==== Given data ====
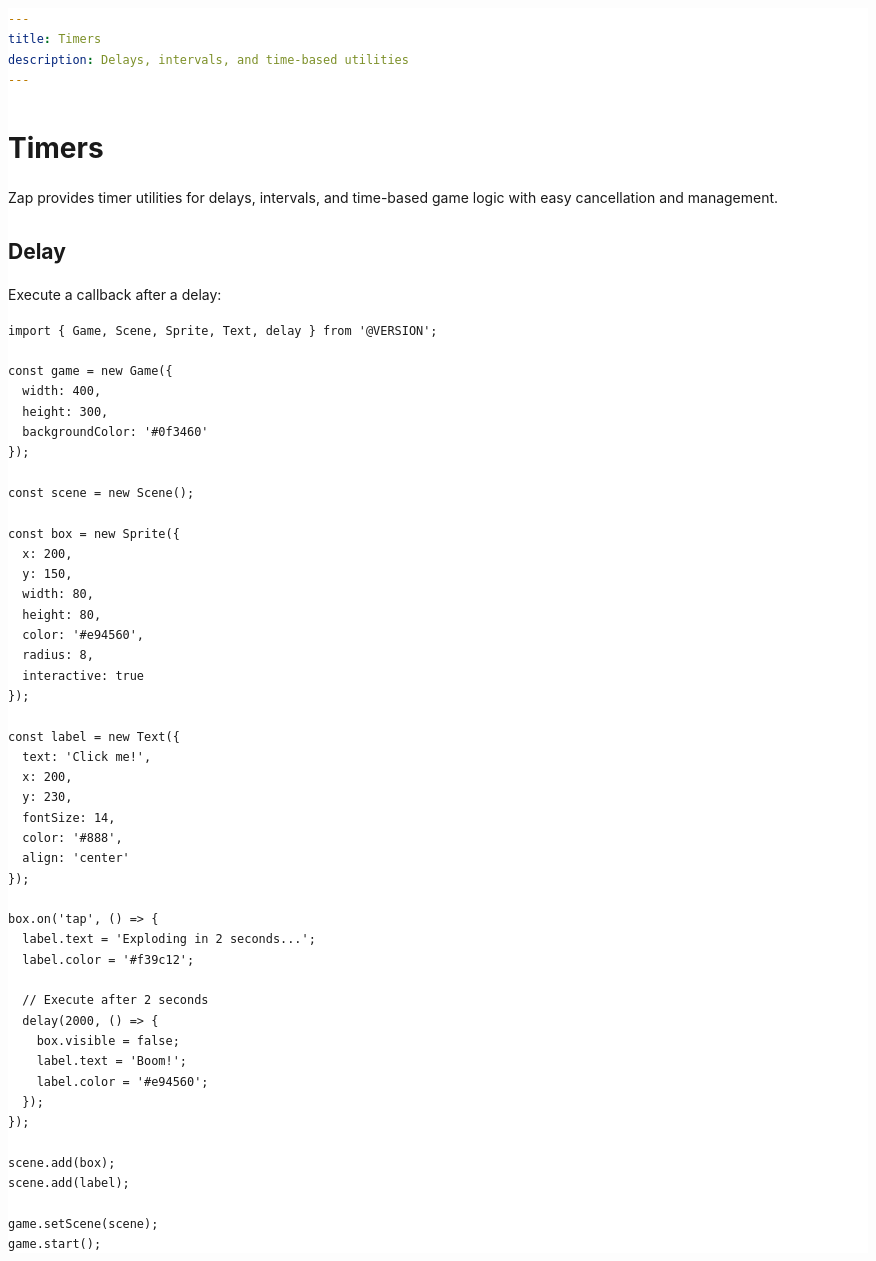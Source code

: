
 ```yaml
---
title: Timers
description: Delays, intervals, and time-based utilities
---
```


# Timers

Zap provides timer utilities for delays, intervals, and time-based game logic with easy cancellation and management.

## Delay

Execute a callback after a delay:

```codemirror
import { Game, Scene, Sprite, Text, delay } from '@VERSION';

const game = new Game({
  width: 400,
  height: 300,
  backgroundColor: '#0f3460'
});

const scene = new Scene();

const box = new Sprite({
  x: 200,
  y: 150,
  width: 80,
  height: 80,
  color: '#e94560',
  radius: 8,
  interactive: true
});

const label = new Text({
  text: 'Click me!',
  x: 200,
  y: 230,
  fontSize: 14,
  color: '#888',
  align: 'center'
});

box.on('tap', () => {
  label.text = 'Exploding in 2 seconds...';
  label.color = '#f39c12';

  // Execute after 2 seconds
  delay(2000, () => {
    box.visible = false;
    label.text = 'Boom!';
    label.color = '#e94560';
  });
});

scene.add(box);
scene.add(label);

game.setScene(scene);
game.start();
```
====
About this task: Tally the lines in the records that contain the word "label"; the answer is that number and nothing more.

Result of this task: 6